It is against such men that society has to protect its good members, and how effectively does it do so? Does it furnish an adequate juridic defense? Does it keep vigilant watch over the non-legal and social safeguards? As regards the legal machinery it is pertinent to notice what Major Griffiths says, in the book already cited, which has the advantage of being the result of an actual and long warfare against the criminal classes. "No doubt," he writes, "the British police are greatly handicapped by the law's limitations which in England act always in protecting the accused." which is equally true of our country. It is a matter of common knowledge that our legal procedure allows a very large number of guilty men to escape; indeed, carefully considered statistics show that forty to seventy-five per cent of crimes go unpunished. (3) Yet, as Lord Coke expressed it some three hundred years ago, "impunity always invites to greater crimes." What can be more obvious than that to free a guilty man is to convince him that he can repeat his crime and not be punished, or, in other words, to put a premium on well-planned and skillfully managed crimes.

A defensive legal system which works such results obviously has something wrong about it, and as a preventive to crime it is even more objectionable. We have seen that it is the product of conditions which have greatly changed in our day; that it was justifiable and necessary under social and political circumstances, very different and more fraught with danger to individual liberty than exist now. Its continuance in the face of its inadequacy is an anachronism and a prolific source of danger; it is social tenderness misplaced and conservatism gone into stagnation. I am well aware of and a firm believer in the principle that the bulwarks of civil liberty must not be tampered with, but we must find a way of defending them at a less onerous price than that of letting so many malefactors escape under the cover of law; for, surely, no one will maintain that our forefathers ever intended that the Bill of Rights should be a shield for evildoers!

Difficult as the problem of reconciling and combining such opposing elements must be, it is a problem whose solution is becoming more and more imperative and which must enlist the interest and learning not only of the jurist but of the man of science as well. (4)

(3.) See my **The Coefficients of Impunity," in The American Law Register, Vol. 39, N. S. No. 11.

I stated at the beginning that the State should strive, in conformity with the teachings and experience of penologic and criminologic science, to prevent crime. We have seen in brief outline how, through its antiquated legal machinery, it falls short of such preventive aim because it allows the criminal too many chances of escape. It is patent, however, that no legislative or constitutional change tending to improve the system will be possible without first modifying popular sentiment regarding criminals and showing the evil of an unreasonable social tenderness towards them. There is no doubt that if the law does not aim at prevention it is because society, in its ideas, customs and tendencies, fails to see its importance and necessity. But show that crime is as contagious and as far-reaching in its evil consequences as the most virulent of diseases, that for the public security as for the public health it is necessary to err on the side of severity, and public sentiment will surely appreciate the advisability of changing both its beliefs and the laws which declare them. This can best be accomplished by pushing the work of "conversion" along the lines of least resistance; that is, by concentrating public attention on, and enlisting a greater public interest for, those topics in the criminal field which either are most susceptible of popular demonstration or against which there is already a well-defined popular dissatisfaction.

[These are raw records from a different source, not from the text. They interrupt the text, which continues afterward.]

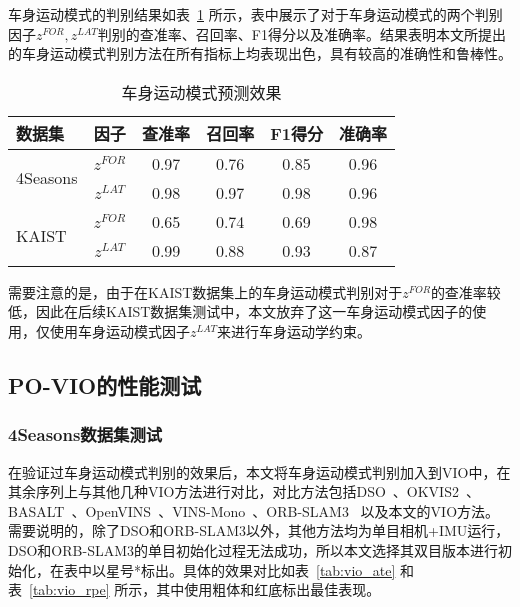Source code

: 车身运动模式的判别结果如表~\ref{tab:pose_detection} 所示，表中展示了对于车身运动模式的两个判别因子$z^{FOR},z^{LAT}$判别的查准率、召回率、F1得分以及准确率。结果表明本文所提出的车身运动模式判别方法在所有指标上均表现出色，具有较高的准确性和鲁棒性。

\begin{table}
\centering
\caption{车身运动模式预测效果}
\begin{tabular}{lccccc}
\toprule
数据集 &  因子  & 查准率  & 召回率  & F1得分 & 准确率  \\ \midrule
\multirow{2}{*}{4Seasons} & $z^{FOR}$ & 0.97 & 0.76 & 0.85 & 0.96 \\
                          & $z^{LAT}$ & 0.98 & 0.97 & 0.98 & 0.96 \\ \midrule
\multirow{2}{*}{KAIST}    & $z^{FOR}$ & 0.65 & 0.74 & 0.69 & 0.98 \\
                          & $z^{LAT}$ & 0.99 & 0.88 & 0.93 & 0.87 \\
\bottomrule
\end{tabular}
\label{tab:pose_detection}
\end{table}

需要注意的是，由于在KAIST数据集上的车身运动模式判别对于$z^{FOR}$的查准率较低，因此在后续KAIST数据集测试中，本文放弃了这一车身运动模式因子的使用，仅使用车身运动模式因子$z^{LAT}$来进行车身运动学约束。

\subsection{PO-VIO的性能测试}

\subsubsection{4Seasons数据集测试}
在验证过车身运动模式判别的效果后，本文将车身运动模式判别加入到VIO中，在其余序列上与其他几种VIO方法进行对比，对比方法包括DSO~\cite{von2018direct}、OKVIS2~\cite{leutenegger2022okvis2}、BASALT~\cite{usenko2019visual}、OpenVINS~\cite{Geneva2020ICRA}、VINS-Mono~\cite{qin2018vins}、ORB-SLAM3~\cite{campos2021orb} 以及本文的VIO方法。需要说明的，除了DSO和ORB-SLAM3以外，其他方法均为单目相机+IMU运行，DSO和ORB-SLAM3的单目初始化过程无法成功，所以本文选择其双目版本进行初始化，在表中以星号*标出。具体的效果对比如表~\ref{tab:vio_ate} 和表~\ref{tab:vio_rpe} 所示，其中使用粗体和红底标出最佳表现。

Thus we should popularize, without vulgarizing, what is of real value (not based on ingenious fancy) in criminal anthropology and sociology; and we should show that laws, to be just, must not only respect the past but take cognizance of present scientific progress; the most effective way of showing this being by pointing out the absurdity and injustice of the present legal test of insanity. (5)

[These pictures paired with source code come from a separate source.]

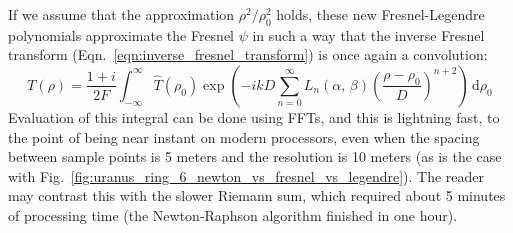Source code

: \documentclass{article}
\theoremstyle{plain}
\begin{document}
        \par\hfill\par
        If we assume that the approximation $\rho^{2}/\rho_{0}^{2}$ holds,
        these new Fresnel-Legendre polynomials approximate the Fresnel $\psi$
        in such a way that the inverse Fresnel transform
        (Eqn.~\ref{eqn:inverse_fresnel_transform}) is once again a convolution:
        \begin{equation}
            T(\rho)=\frac{1+i}{2F}\int_{-\infty}^{\infty}
                \hat{T}(\rho_{0})
                \exp\left(
                    -ikD\sum_{n=0}^{\infty}L_{n}(\alpha,\,\beta)
                    \left(\frac{\rho-\rho_{0}}{D}\right)^{n+2}
                \right)\,\textrm{d}\rho_{0}
        \end{equation}
        Evaluation of this integral can be done using FFTs, and this is
        lightning fast, to the point of being near instant on modern processors,
        even when the spacing between sample points is 5 meters and the
        resolution is 10 meters (as is the case with
        Fig.~\ref{fig:uranus_ring_6_newton_vs_fresnel_vs_legendre}).
        The reader may contrast this with the slower Riemann sum,
        which required about 5 minutes of processing time
        (the Newton-Raphson algorithm finished in one hour).
\end{document}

Another promising field wherein to work conversion is that of penal sentences. The popular mind has learned to appreciate the necessity of changing the antiquated method of fixed sentences. The statute books of many of our States now contain provisions for indeterminate sentences, probationary and suspended judgments. This means a great step forward in penal legislation.

But, while we are beginning to recognize the reasonableness of this principle, there still seems to be great opposition in carrying it out to its logical and natural conclusion. I mean that those offenders who show that no amount of reformatory discipline will ever improve, and whose freedom must, in the judgment of experts, be a menace to society, should

(5.) For a masterly presentation of the necessity of statutory

Mandsley, "A Study of Crime and Criminals," Journal of changes in conformity with scientific progress see E. P. Payson's Mental Science, No. 110.

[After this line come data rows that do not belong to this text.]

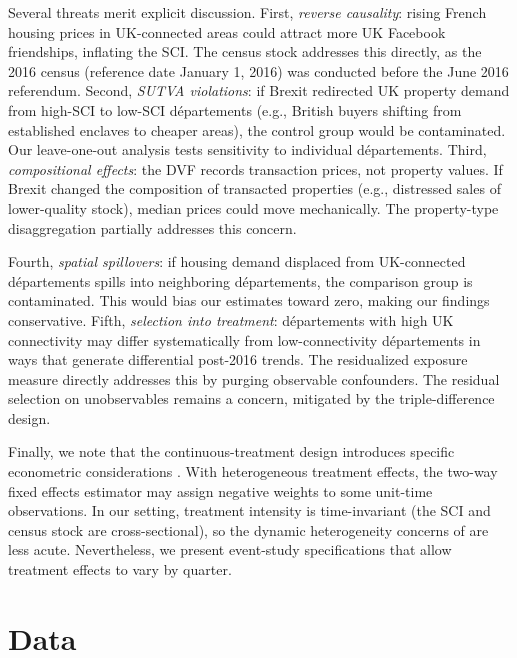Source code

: \documentclass[12pt]{article}
\begin{document}
Several threats merit explicit discussion. First, \textit{reverse causality}: rising French housing prices in UK-connected areas could attract more UK Facebook friendships, inflating the SCI. The census stock addresses this directly, as the 2016 census (reference date January 1, 2016) was conducted before the June 2016 referendum. Second, \textit{SUTVA violations}: if Brexit redirected UK property demand from high-SCI to low-SCI d\'epartements (e.g., British buyers shifting from established enclaves to cheaper areas), the control group would be contaminated. Our leave-one-out analysis tests sensitivity to individual d\'epartements. Third, \textit{compositional effects}: the DVF records transaction prices, not property values. If Brexit changed the composition of transacted properties (e.g., distressed sales of lower-quality stock), median prices could move mechanically. The property-type disaggregation partially addresses this concern.

Fourth, \textit{spatial spillovers}: if housing demand displaced from UK-connected d\'epartements spills into neighboring d\'epartements, the comparison group is contaminated. This would bias our estimates toward zero, making our findings conservative. Fifth, \textit{selection into treatment}: d\'epartements with high UK connectivity may differ systematically from low-connectivity d\'epartements in ways that generate differential post-2016 trends. The residualized exposure measure directly addresses this by purging observable confounders. The residual selection on unobservables remains a concern, mitigated by the triple-difference design.

Finally, we note that the continuous-treatment design introduces specific econometric considerations \citep{callaway2021difference}. With heterogeneous treatment effects, the two-way fixed effects estimator may assign negative weights to some unit-time observations. In our setting, treatment intensity is time-invariant (the SCI and census stock are cross-sectional), so the dynamic heterogeneity concerns of \citet{sun2021estimating} are less acute. Nevertheless, we present event-study specifications that allow treatment effects to vary by quarter.


\section{Data}\label{sec:data}
\end{document}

J. Holt Schooling, "Crime," Pall Mall Magazine, 1898.
Ferri, "Criminal Sociology."

G. Sergi, "Le Degenerazioni Umane."
N. Pinsero, "Delinquenza Occulta."
(4.) Cf.

"Science in Law and Law in Science," by Chief Justice Oliver Wendell Holmes, in 29 Am. L. R. 610. Also my article on "The Decline of Criminal Jurisprudence," in Appleton's Popular Science Monthly, February, 1900.

book "Suggestions toward an Applied Science of Sociology," Putnam's, 1898. I have considered this question of the evils resulting from unscientific legislation in a paper read before the Society of Medical Jurisprudence, on "Natural Law versus Statutory Law," reported in Albany Law Journal for May 13th, 1899. Regarding the absurdity of our legal test of insanity, see Dr. Carlos F. MacDonald's learned paper on "The Legal versus the Scientific Test of Insanity," in American Journal of In sanity, Vol. 56, No. 1, 1899.

be eliminated by perpetual seclusion. To cite from Dr. Wines' book (and Dr. Wines is avowedly a champion of individual rights and an able opponent of the positivist criminal school), "not for an instant can we admit that the larger interest of the whole community, of which the criminal is a degenerate member, should be sacrificed to his personal interest. A healthy society like a healthy body eliminates from itself the morbid and morbific dejecta, whose retention would imperil vitality. * * * These degenerates, if they cannot be regenerated, are to be firmly, humanely secluded from such contact with their kind as will intensify their criminality and infect the innocent with it."(6)

Thus by persistent effort along the most promising lines we may eventually bring about legislative enactments which will tend to lessen the chances of escape of criminals and prevent the increase and spread of crime.

The social defense, however, will continue weak and inefficient if it stops at legislative and juridic reforms; its real and enduring strength must necessarily come from the popular conscience and the individual observance of civic duties. Their nonobservance amounts, as I have elsewhere endeavored to show, (7) to social complicity with crime, while a very small effort on our part may materially contribute to the social defense.

Thus one way in which we all can fight crime is by our refusal to support those newspapers which, by sensational reports of crimes and the glorification of their perpetrators, become disseminators of evil principles. There is much latent criminality that will come to the surface if, through the medium of the press, wicked and unjust acts are given an alluring publicity. (8) If, by individual absention from the support of such newspapers, we force them by financial necessities to change their class of news, we are thereby contributing to the social defense.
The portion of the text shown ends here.